ROANOKE TIMES

                         Roanoke Times
                 Copyright (c) 1995, Landmark Communications, Inc.

DATE: WEDNESDAY, March 6, 1991                   TAG: 9103060214
SECTION: VIRGINIA                    PAGE: B1   EDITION: STATE 
SOURCE: MARGARET CAMLIN CORRESPONDENT
DATELINE: LEXINGTON                                 LENGTH: Medium


W&L DOESN'T BUDGE ON MILITARY BAN

Many students aren't happy about it, but the faculty at Washington and Lee University Law School is sticking with a policy that will ban the military and presumably the CIA and FBI from recruiting on campus.

The policy says that employers that discriminate against gays and lesbians are no longer welcome - regardless of whether such discrimination is legal, as is the case with the military.

More than 60 percent of students have signed petitions protesting the faculty action. Two weeks ago, the Student Bar Association passed a resolution asking the professors to rescind their decision.

Bar Association members were bothered that the faculty took the action without consulting students.

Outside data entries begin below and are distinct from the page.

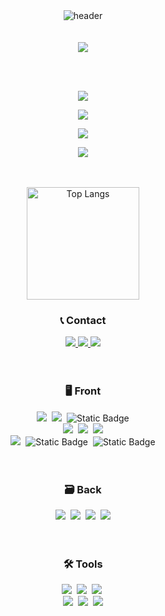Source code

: <div align="center">
	<img src="https://capsule-render.vercel.app/api?type=rounded&amp;color=gradient&amp;customColorList=26&amp;text=Welcome%20to%20yongZin's%20GitHub%20👋&amp;animation=twinkling&amp;fontSize=35&amp;fontAlignY=50&amp;fontAlign=50&amp;height=130" alt="header">
</div>

<br>
<br>

<div align="center">
	<a href="https://yongzin.github.io">
		<img src="https://img.shields.io/badge/포트폴리오_보러가기►-c98302?style=for-the-badge" />
	</a>
</div>

<br><br>

<div align="center">
		<p>
			<a href="https://github.com/yongZin/product-upload">
				<img src="https://img.shields.io/badge/상품_업로드_보러가기►-5b6273?style=for-the-badge">
			</a>
		</p>
		<p>
			<a href="https://github.com/yongZin/memoryGame">
				<img src="https://img.shields.io/badge/같은그림찾기_보러가기►-80597c?style=for-the-badge">
			</a>
		</p>
		<p>
			<a href="https://github.com/yongZin/yongzin.github.io/tree/main/scroll">
				<img src="https://img.shields.io/badge/프라이탁_클론코딩_보러가기►-326e64?style=for-the-badge">
			</a>
		</p>
		<p>
			<a href="https://github.com/yongZin/yongZin/tree/main/project">
				<img src="https://img.shields.io/badge/(주)뉴지니_프로젝트_보러가기►-aaab5e?style=for-the-badge">
			</a>
		</p>
</div>

<br>
<br>

<div align="center">
	<img src="https://github-readme-stats.vercel.app/api/top-langs/?username=yongZin&amp;layout=compact&amp;theme=transparent&amp;title_color=229d70&amp;border_color=229d70&amp;text_color=1D976C" alt="Top Langs" style="height:180px">
</div>

<div align="center">
	<h3>📞 Contact</h3>
	<a href="https://open.kakao.com/o/s9f9Qqig">
		<img src="https://img.shields.io/badge/kakaotalk-FFCD00?style=for-the-badge&logo=kakaotalk&logoColor=000">
	</a>
	<a href="mailto:vzb001@gmail.com">
		<img src="https://img.shields.io/badge/vzb001@gmail.com-D14836?style=for-the-badge&logo=gmail&logoColor=white"/>
	</a>
	<a href="mailto:vzb001@naver.com">
		<img src="https://img.shields.io/badge/vzb001%40naver.com-03C75A?style=for-the-badge&logo=naver&logoColor=fff">
	</a>
</div>

<br>
<br>

<div align="center">
	<h3>🖥️ Front</h3>
	<img src="https://img.shields.io/badge/html5-E34F26.svg?style=for-the-badge&logo=html5&logoColor=white" />&nbsp
	<img src="https://img.shields.io/badge/css3-1572B6.svg?style=for-the-badge&logo=css3&logoColor=white" />&nbsp
	<img alt="Static Badge" src="https://img.shields.io/badge/Sass-CC6699?style=for-the-badge&logo=sass&logoColor=fff">
	<br>
	<img src="https://img.shields.io/badge/javascript-F7DF1E.svg?style=for-the-badge&logo=javascript&logoColor=20232a" />&nbsp
	<img src="https://img.shields.io/badge/react-20232a.svg?style=for-the-badge&logo=react&logoColor=61DAFB" />&nbsp
	<img src="https://img.shields.io/badge/typescript-007ACC.svg?style=for-the-badge&logo=typescript&logoColor=white" />
	<br>
	<img src="https://img.shields.io/badge/styled--components-DB7093?style=for-the-badge&logo=styled-components&logoColor=ffd35b" />&nbsp
	<img alt="Static Badge" src="https://img.shields.io/badge/jquery-0769AD?style=for-the-badge&logo=jquery&logoColor=fff">&nbsp
	<img alt="Static Badge" src="https://img.shields.io/badge/Redux-764ABC?style=for-the-badge&logo=Redux&logoColor=fff">
</div>

<br>
<br>

<div align="center">
	<h3>🗃️ Back</h3>
	<img src="https://img.shields.io/badge/node.js-339933?style=for-the-badge&logo=node.js&logoColor=fff">&nbsp
	<img src="https://img.shields.io/badge/express-000?style=for-the-badge&logo=express&logoColor=fff">&nbsp
	<img src="https://img.shields.io/badge/mongodb-47A248?style=for-the-badge&logo=mongodb&logoColor=fff">&nbsp
	<img src="https://img.shields.io/badge/Amazon AWS-232F3E?style=for-the-badge&logo=amazon aws&logoColor=white"> 
</div>

<br>
<br>

<div align="center">
	<h3>🛠 Tools</h3>
  <img src="https://img.shields.io/badge/git-F05033.svg?style=for-the-badge&logo=git&logoColor=white" />&nbsp
  <img src="https://img.shields.io/badge/github-181717.svg?style=for-the-badge&logo=github&logoColor=white" />&nbsp
  <img src="https://img.shields.io/badge/Notion-F3F3F3.svg?style=for-the-badge&logo=notion&logoColor=black" />&nbsp
	<br>
	<img src="https://img.shields.io/badge/adobe%20photoshop-08253c.svg?style=for-the-badge&logo=adobe%20photoshop&logoColor=37abff" />&nbsp
  <img src="https://img.shields.io/badge/figma-F24E1E.svg?style=for-the-badge&logo=figma&logoColor=white" />&nbsp
	<img src="https://img.shields.io/badge/zeplin-f48d37?style=for-the-badge&logo=zeplin&logoColor=fff">
</div>

<br>
<br>
<br>
<br>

"As a group, the SBA has no position on the substance of the policy," President Grant Wood said. "But we felt like it was an issue students ought to know about before it was discussed, because it affects us."

Monday, the faculty met to reconsider its stand, but decided not to change the new policy.

The American Association of Law Schools is requiring its member schools to amend their anti-discrimination policies to include homosexuals as a protected group. The change is required for accreditation.

At least 75 percent of all law schools in the United States have complied, according to W&L Law School Dean Randall Bezanson.

"It was not an easy decision," Bezanson said. "It is clear in everyone's mind that it is a decision that the faculty had to make. It made it after a most thorough review."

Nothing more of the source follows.